Files
prowler/skills/prowler-compliance/assets/sync_framework.py
2026-04-13 15:23:18 +02:00

516 lines
18 KiB
Python

#!/usr/bin/env python3
"""
Generic, config-driven compliance framework sync runner.
Usage:
python skills/prowler-compliance/assets/sync_framework.py \
skills/prowler-compliance/assets/configs/ccc.yaml
Pipeline:
1. Load and validate the YAML config (fail fast on missing or empty
required fields — notably ``framework.version``, which silently
breaks ``get_check_compliance()`` key construction if empty).
2. Dynamically import the parser module declared in ``parser.module``
(resolved as ``parsers.{name}`` under this script's directory).
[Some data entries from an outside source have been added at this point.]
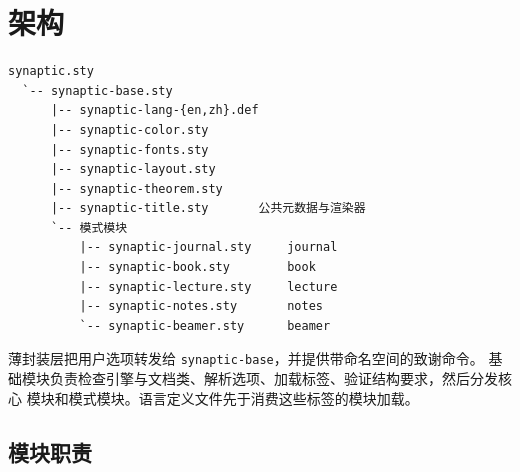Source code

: \documentclass[a4paper,11pt]{scrartcl}
\begin{document}
\SynapticMakeTitle

\section{架构}

\begin{verbatim}
synaptic.sty
  `-- synaptic-base.sty
      |-- synaptic-lang-{en,zh}.def
      |-- synaptic-color.sty
      |-- synaptic-fonts.sty
      |-- synaptic-layout.sty
      |-- synaptic-theorem.sty
      |-- synaptic-title.sty       公共元数据与渲染器
      `-- 模式模块
          |-- synaptic-journal.sty     journal
          |-- synaptic-book.sty        book
          |-- synaptic-lecture.sty     lecture
          |-- synaptic-notes.sty       notes
          `-- synaptic-beamer.sty      beamer
\end{verbatim}

薄封装层把用户选项转发给 \texttt{synaptic-base}，并提供带命名空间的致谢命令。
基础模块负责检查引擎与文档类、解析选项、加载标签、验证结构要求，然后分发核心
模块和模式模块。语言定义文件先于消费这些标签的模块加载。

\subsection{模块职责}

\end{document}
3. Call ``parser.parse_upstream(config) -> list[dict]`` to get raw
Prowler-format requirements. The parser owns all upstream-format
quirks (foreign-prefix AR rewriting, collision renumbering, shape
handling) and MUST return ids that are unique within the returned
list.
4. **Safety net**: assert id uniqueness. The runner raises
``ValueError`` on any duplicate — it does NOT silently renumber,
because mutating a canonical upstream id (e.g. CIS ``1.1.1`` or
NIST ``AC-2(1)``) would be catastrophic.
5. Apply generic ``FamilyName`` normalization from
``post_processing.family_name_normalization`` (optional).
6. Preserve legacy ``Checks`` lists from the existing Prowler JSON
using a config-driven primary key + fallback key chain. CCC uses
``(Section, Applicability)`` as fallback; CIS would use
``(Section, Profile)``; NIST would use ``(ItemId,)``.
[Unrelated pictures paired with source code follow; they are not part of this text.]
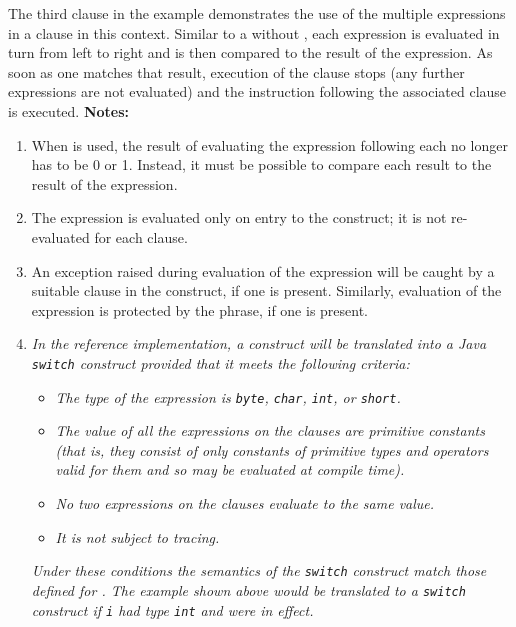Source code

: The third  clause in the example demonstrates the use of the
multiple expressions in a  clause in this context.
Similar to a  without , each
expression is evaluated in turn from left to right and is then
compared to the result of the  expression.
As soon as one matches that result, execution of the
 clause stops (any further expressions are not
evaluated) and the instruction following the associated
 clause is executed.
 \textbf{Notes:}
\begin{enumerate}
\item When  is used, the result of evaluating the expression
following each  no longer has to be 0 or 1.  Instead, it
must be possible to compare each result to the result of the
 expression.
\item 
The  expression is evaluated only on entry to the
 construct; it is not re-evaluated for each 
clause.
\item 
An exception raised during evaluation of the  expression
will be caught by a suitable  clause in the construct, if
one is present.
Similarly, evaluation of the  expression is protected by
the  phrase, if one is present.
\item 
\emph{In the reference implementation, a  construct will
be translated into a Java \texttt{switch} construct provided that it
meets the following criteria:}
\begin{itemize}
\item 
\emph{The type of the  expression
is \texttt{byte}, \texttt{char}, \texttt{int}, or \texttt{short}.}
\item 
\emph{The value of all the expressions on the  clauses are
primitive constants (that is, they consist of only constants of
primitive types and operators valid for them and so may be evaluated at
compile time).}
\item 
\emph{No two expressions on the  clauses evaluate to the same
value.}
\item 
\emph{It is not subject to tracing.}
\end{itemize}
\emph{Under these conditions the semantics of the \texttt{switch} construct
match those defined for .  The example shown above would
be translated to a \texttt{switch} construct if \texttt{i} had type \texttt{int}
and  were in effect.}
\end{enumerate}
7. Wrap each provider's requirements in the framework metadata dict
built from the config templates.
8. Write each provider's JSON to the path resolved from
``output.path_template`` (supports ``{framework}``, ``{version}``
and ``{provider}`` placeholders).
9. Pydantic-validate the written JSON via ``Compliance.parse_file()``
and report the load counts per provider.
The runner is strictly generic — it never mentions CCC, knows nothing
about YAML shapes, and can handle any upstream-backed framework given a
parser module and a config file.
"""
from __future__ import annotations
import importlib
import json
import sys
from pathlib import Path
from typing import Any
import yaml
# Make sibling `parsers/` package importable regardless of the runner's
# invocation directory.
_SCRIPT_DIR = Path(__file__).resolve().parent
if str(_SCRIPT_DIR) not in sys.path:
sys.path.insert(0, str(_SCRIPT_DIR))
# ---------------------------------------------------------------------------
# Config loading and validation
# ---------------------------------------------------------------------------
class ConfigError(ValueError):
"""Raised when the sync config is malformed or missing required fields."""
def _require(cfg: dict, dotted_path: str) -> Any:
"""Fetch a dotted-path key from nested dicts. Raises ConfigError on
missing or empty values (empty-string, empty-list, None)."""
current: Any = cfg
parts = dotted_path.split(".")
for i, part in enumerate(parts):
if not isinstance(current, dict) or part not in current:
raise ConfigError(f"config: missing required field '{dotted_path}'")
current = current[part]
if current in ("", None, [], {}):
raise ConfigError(f"config: field '{dotted_path}' must not be empty")
return current
def load_config(path: Path) -> dict:
if not path.exists():
raise ConfigError(f"config file not found: {path}")
with open(path) as f:
cfg = yaml.safe_load(f) or {}
if not isinstance(cfg, dict):
raise ConfigError(f"config root must be a mapping, got {type(cfg).__name__}")
# Required fields — fail fast. Empty Version in particular silently
# breaks get_check_compliance() key construction.
_require(cfg, "framework.name")
_require(cfg, "framework.display_name")
_require(cfg, "framework.version")
_require(cfg, "framework.description_template")
_require(cfg, "providers")
_require(cfg, "output.path_template")
_require(cfg, "upstream.dir")
_require(cfg, "parser.module")
_require(cfg, "post_processing.check_preservation.primary_key")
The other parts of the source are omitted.